■ **WORK INSTRUCTIONS**
A verbatim transcription of the listing below is required, without its pictures.

■ **DATA FOR PROCESSING**
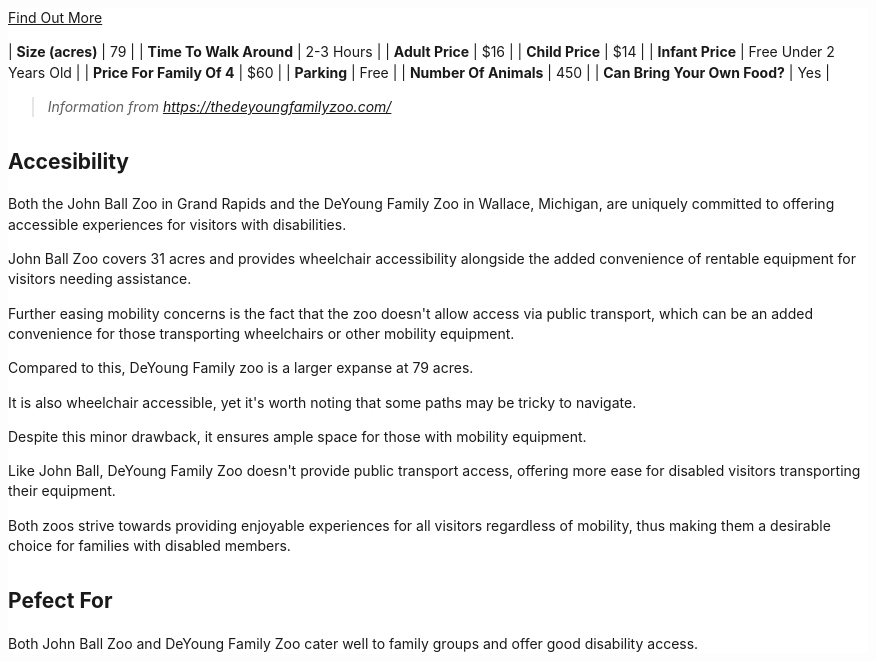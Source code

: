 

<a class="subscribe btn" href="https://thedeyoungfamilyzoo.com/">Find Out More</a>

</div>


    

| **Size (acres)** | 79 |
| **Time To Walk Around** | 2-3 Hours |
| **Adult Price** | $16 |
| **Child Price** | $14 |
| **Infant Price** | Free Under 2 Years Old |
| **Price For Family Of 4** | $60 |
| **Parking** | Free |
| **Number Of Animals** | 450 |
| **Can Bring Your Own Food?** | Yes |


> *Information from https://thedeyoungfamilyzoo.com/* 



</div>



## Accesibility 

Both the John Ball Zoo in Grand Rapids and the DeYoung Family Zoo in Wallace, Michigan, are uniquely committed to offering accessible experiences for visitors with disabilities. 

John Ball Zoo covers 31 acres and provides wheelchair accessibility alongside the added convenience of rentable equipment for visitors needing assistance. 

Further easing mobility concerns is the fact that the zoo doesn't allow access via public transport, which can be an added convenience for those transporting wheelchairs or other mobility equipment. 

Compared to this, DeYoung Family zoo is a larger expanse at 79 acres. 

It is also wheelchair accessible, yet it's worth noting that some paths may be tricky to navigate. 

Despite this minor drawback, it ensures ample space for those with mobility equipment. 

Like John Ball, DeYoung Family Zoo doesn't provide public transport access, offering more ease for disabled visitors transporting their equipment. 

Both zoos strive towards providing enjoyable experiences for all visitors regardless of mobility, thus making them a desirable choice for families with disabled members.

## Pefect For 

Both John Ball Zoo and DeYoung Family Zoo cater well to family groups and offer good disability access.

■ **EXERCISE OUTPUT**
Source code

: 

<a class="subscribe btn" href="https://thedeyoungfamilyzoo.com/">Find Out More</a>

</div>


    

| **Size (acres)** | 79 |
| **Time To Walk Around** | 2-3 Hours |
| **Adult Price** | $16 |
| **Child Price** | $14 |
| **Infant Price** | Free Under 2 Years Old |
| **Price For Family Of 4** | $60 |
| **Parking** | Free |
| **Number Of Animals** | 450 |
| **Can Bring Your Own Food?** | Yes |


> *Information from https://thedeyoungfamilyzoo.com/* 



</div>



## Accesibility 

Both the John Ball Zoo in Grand Rapids and the DeYoung Family Zoo in Wallace, Michigan, are uniquely committed to offering accessible experiences for visitors with disabilities. 

John Ball Zoo covers 31 acres and provides wheelchair accessibility alongside the added convenience of rentable equipment for visitors needing assistance. 

Further easing mobility concerns is the fact that the zoo doesn't allow access via public transport, which can be an added convenience for those transporting wheelchairs or other mobility equipment. 

Compared to this, DeYoung Family zoo is a larger expanse at 79 acres. 

It is also wheelchair accessible, yet it's worth noting that some paths may be tricky to navigate. 

Despite this minor drawback, it ensures ample space for those with mobility equipment. 

Like John Ball, DeYoung Family Zoo doesn't provide public transport access, offering more ease for disabled visitors transporting their equipment. 

Both zoos strive towards providing enjoyable experiences for all visitors regardless of mobility, thus making them a desirable choice for families with disabled members.

## Pefect For 

Both John Ball Zoo and DeYoung Family Zoo cater well to family groups and offer good disability access.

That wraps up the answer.